_WHAT IS EXPECTED_.
Among the entries that follow, some lines contain the word "contact". Show all of them.

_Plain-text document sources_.
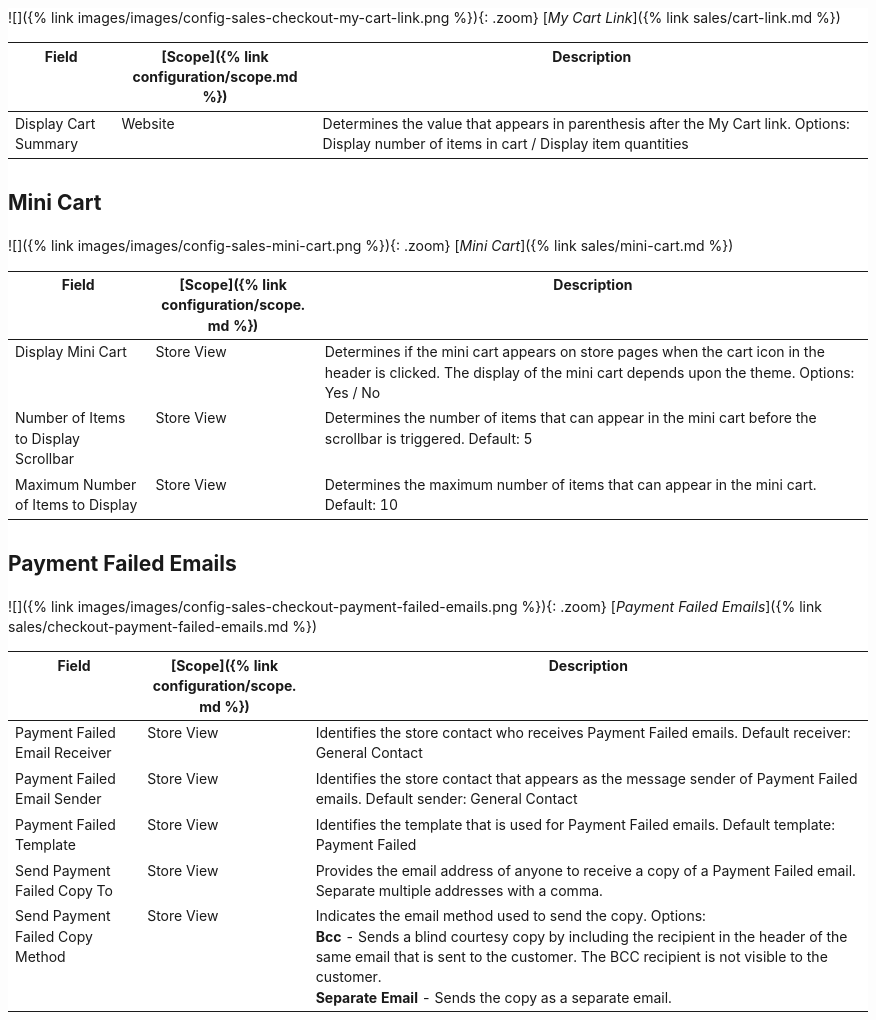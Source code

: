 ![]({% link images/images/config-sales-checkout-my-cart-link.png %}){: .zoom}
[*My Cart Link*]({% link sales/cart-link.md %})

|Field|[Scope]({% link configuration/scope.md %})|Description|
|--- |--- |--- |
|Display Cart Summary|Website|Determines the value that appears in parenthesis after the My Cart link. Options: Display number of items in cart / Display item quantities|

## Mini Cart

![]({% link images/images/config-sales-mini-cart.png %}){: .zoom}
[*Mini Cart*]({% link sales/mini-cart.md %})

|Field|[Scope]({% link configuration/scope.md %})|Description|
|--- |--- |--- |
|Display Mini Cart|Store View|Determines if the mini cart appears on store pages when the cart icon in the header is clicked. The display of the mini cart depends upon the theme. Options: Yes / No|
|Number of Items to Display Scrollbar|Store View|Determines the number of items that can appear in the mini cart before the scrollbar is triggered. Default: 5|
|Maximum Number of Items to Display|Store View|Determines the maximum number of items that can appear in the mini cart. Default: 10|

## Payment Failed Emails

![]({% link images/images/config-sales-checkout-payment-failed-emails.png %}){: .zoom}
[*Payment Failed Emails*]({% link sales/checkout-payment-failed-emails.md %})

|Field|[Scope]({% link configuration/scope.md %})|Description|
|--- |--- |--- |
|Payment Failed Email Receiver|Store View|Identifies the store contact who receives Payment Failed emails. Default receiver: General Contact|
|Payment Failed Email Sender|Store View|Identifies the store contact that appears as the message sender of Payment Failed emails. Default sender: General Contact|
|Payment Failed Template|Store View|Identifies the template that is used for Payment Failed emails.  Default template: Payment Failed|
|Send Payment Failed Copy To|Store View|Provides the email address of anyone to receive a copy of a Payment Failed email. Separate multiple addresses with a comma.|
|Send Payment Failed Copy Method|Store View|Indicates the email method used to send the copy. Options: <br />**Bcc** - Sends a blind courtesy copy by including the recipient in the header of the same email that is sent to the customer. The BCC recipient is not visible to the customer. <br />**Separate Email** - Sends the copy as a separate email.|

_WRITTEN REPLY_.
|Payment Failed Email Receiver|Store View|Identifies the store contact who receives Payment Failed emails. Default receiver: General Contact|
|Payment Failed Email Sender|Store View|Identifies the store contact that appears as the message sender of Payment Failed emails. Default sender: General Contact|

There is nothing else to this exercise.